Vulnerable Dems push for local priorities
DES MOINES, Sept 12, (AP): U.S. Rep. Cindy Axne of Iowa was slow to get behind a $1 trillion infrastructure bill after the Senate passed it last month. It wasn’t the price tag that tripped up the Democrat from a swing House district. It was that none of the money was targeted for a home state industry - ethanol and biodiesel.
Axne set out to fix that. In the weeks since, she won assurances from congressional leaders that a separate multitrillion-dollar budget blueprint would include money for the renewable fuels.
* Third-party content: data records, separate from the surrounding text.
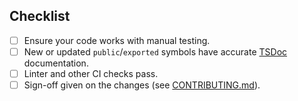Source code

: <!-- Thanks for submitting a PR! Please ensure the following requirements are met in order for us to review your PR -->

## Checklist

-   [ ] Ensure your code works with manual testing.
-   [ ] New or updated `public`/`exported` symbols have accurate [TSDoc](https://tsdoc.org/) documentation.
-   [ ] Linter and other CI checks pass.
-   [ ] Sign-off given on the changes (see [CONTRIBUTING.md](https://github.com/vector-im/element-web/blob/develop/CONTRIBUTING.md)).
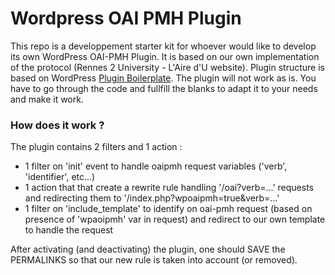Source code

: # Wordpress OAI PMH Plugin

This repo is a developpement starter kit for whoever would like to develop its own WordPress OAI-PMH Plugin. It is based on our own implementation of the protocol (Rennes 2 University - L'Aire d'U website). Plugin structure is based on WordPress [Plugin Boilerplate][df1]. The plugin will not work as is. You have to go through the code and fullfill the blanks to adapt it to your needs and make it work.

### How does it work ?

The plugin contains 2 filters and 1 action :

- 1 filter on 'init' event to handle oaipmh request variables ('verb', 'identifier', etc...)
- 1 action that that create a rewrite rule handling '/oai?verb=...' requests and redirecting them to '/index.php?wpoaipmh=true&verb=...'
- 1 filter on 'include_template' to identify on oai-pmh request (based on presence of 'wpaoipmh' var in request) and redirect to our own template to handle the request

After activating (and deactivating) the plugin, one should SAVE the PERMALINKS so that our new rule is taken into account (or removed).

[//]: # (These are reference links used in the body of this note and get stripped out when the markdown processor does its job. There is no need to format nicely because it shouldn't be seen. Thanks SO - http://stackoverflow.com/questions/4823468/store-comments-in-markdown-syntax)

   [df1]: <https://github.com/DevinVinson/WordPress-Plugin-Boilerplate>

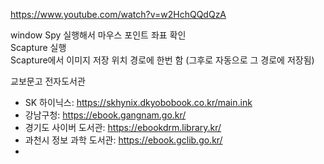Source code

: https://www.youtube.com/watch?v=w2HchQQdQzA   

window Spy 실행해서 마우스 포인트 좌표 확인   
Scapture 실행   
Scapture에서 이미지 저장 위치 경로에 한번 함 (그후로 자동으로 그 경로에 저장됨)   
   
교보문고 전자도서관   
- SK 하이닉스: https://skhynix.dkyobobook.co.kr/main.ink   
- 강남구청: https://ebook.gangnam.go.kr/
- 경기도 사이버 도서관: https://ebookdrm.library.kr/
- 과천시 정보 과학 도서관: https://ebook.gclib.go.kr/
- 
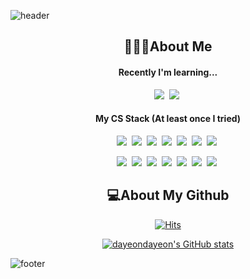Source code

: ![header](https://capsule-render.vercel.app/api?type=wave&color=fab9db&height=250&section=header&desc=🌸My%20name%20is%20Dayeon%20Choi🌸&fontColor=ffffff&descSize=30&descAlignY=30&animation=twinkling)  

<h2 align="center">🙋🏻‍♀️About Me</h2>
<h4 align="center"> Recently I'm learning... </h4>
<p align="center"> <img src="https://img.shields.io/badge/JavaScript-ffcb1e?style=flat-square&logo=JavaScript&logoColor=white"/></a>&nbsp  
<img src="https://img.shields.io/badge/Node.js-339933?style=flat-square&logo=Node.js&logoColor=white"/></a>&nbsp
</p>

<h4 align="center">My CS Stack (At least once I tried) </h4> 
<p align="center"> 
<img src="https://img.shields.io/badge/HTML-E34F26?style=flat-square&logo=HTML5&logoColor=white"/></a>&nbsp
<img src="https://img.shields.io/badge/JavaScript-ffcb1e?style=flat-square&logo=JavaScript&logoColor=white"/></a>&nbsp  
<img src="https://img.shields.io/badge/Java-007396?style=flat-square&logo=Java&logoColor=white"/></a>&nbsp
<img src="https://img.shields.io/badge/C-A8B9CC?style=flat-square&logo=C&logoColor=white"/></a>&nbsp
<img src="https://img.shields.io/badge/C++-00599C?style=flat-square&logo=C%2B%2B&logoColor=white"/></a>&nbsp
<img src="https://img.shields.io/badge/Python-3776AB?style=flat-square&logo=Python&logoColor=white"/></a>&nbsp
<img src="https://img.shields.io/badge/CSS-1572B6?style=flat-square&logo=CSS3&logoColor=white"/></a>&nbsp

</p>
<p align="center">
<img src="https://img.shields.io/badge/Git-F05032?style=flat-square&logo=Git&logoColor=white"/></a>&nbsp
<img src="https://img.shields.io/badge/Linux-FCC624?style=flat-square&logo=Linux&logoColor=white"/></a>&nbsp
<img src="https://img.shields.io/badge/Android Studio-3DDC84?style=flat-square&logo=Android&logoColor=white"/></a>&nbsp
<img src="https://img.shields.io/badge/Node.js-339933?style=flat-square&logo=Node.js&logoColor=white"/></a>&nbsp
<img src="https://img.shields.io/badge/MySQL-4479A1?style=flat-square&logo=MySQL&logoColor=white"/></a>&nbsp
<img src="https://img.shields.io/badge/Unity-000000?style=flat-square&logo=Unity&logoColor=white"/></a>&nbsp
<img src="https://img.shields.io/badge/GitHub-181717?style=flat-square&logo=GitHub&logoColor=white"/></a>&nbsp 
</p>


<h2 align="center"> 💻About My Github </h2> 

            
<div align="center"> 
  
  
  [![Hits](https://hits.seeyoufarm.com/api/count/incr/badge.svg?url=https%3A%2F%2Fgithub.com%2Fgjbae1212%2Fhit-counter&count_bg=%23FFDCF0&title_bg=%23F76DB2&icon=github.svg&icon_color=%23FCFCFC&title=Today%27s+Hit%21&edge_flat=false)](https://hits.seeyoufarm.com)  
             

[![dayeondayeon's GitHub stats](https://github-readme-stats.vercel.app/api?username=dayeondayeon&count_private=true&include_all_commits=true&title_color=e463a3)](https://github.com/anuraghazra/github-readme-stats) 
            
</div>
  


![footer](https://capsule-render.vercel.app/api?type=wave&color=fda5d1&height=250&section=footer&reversal=true)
She’s now on board.
Her biofuels bargain underscores the political strategy embedded in the negotiations over massive new federal spending.
While Democrats have set out to pass ambitious bills with historic expansions of the social safety net and long-sought new programs, that’s not how many politically vulnerable Democrats such as Axne are selling them at home. For them, Washington’s spending boom has become a chance to deliver the goods - and win headlines and perhaps bipartisan support in their districts.
“If she wants to get elected next time, this is her political bread and butter,”
Ray Gaesser, a Republican farmer in Axne’s district and past candidate for Iowa secretary of agriculture, said about her work to secure money for biofuels. “For my part, I appreciate her approach.”
Rep. Angie Craig of Minnesota has taken a similar tack.
Role
Craig, whose district includes vast tracts of farmland southeast of the Twin Cities, is promoting her role securing $2.5 billion for farmers and rural small businesses to convert to renewable energy sources and high efficiency equipment as a financial incentive to meet higher environmental standards.
She tweeted on Friday that she was “thrilled that this long-time priority of mine” would be “supporting family farmers and driving investment across rural America.”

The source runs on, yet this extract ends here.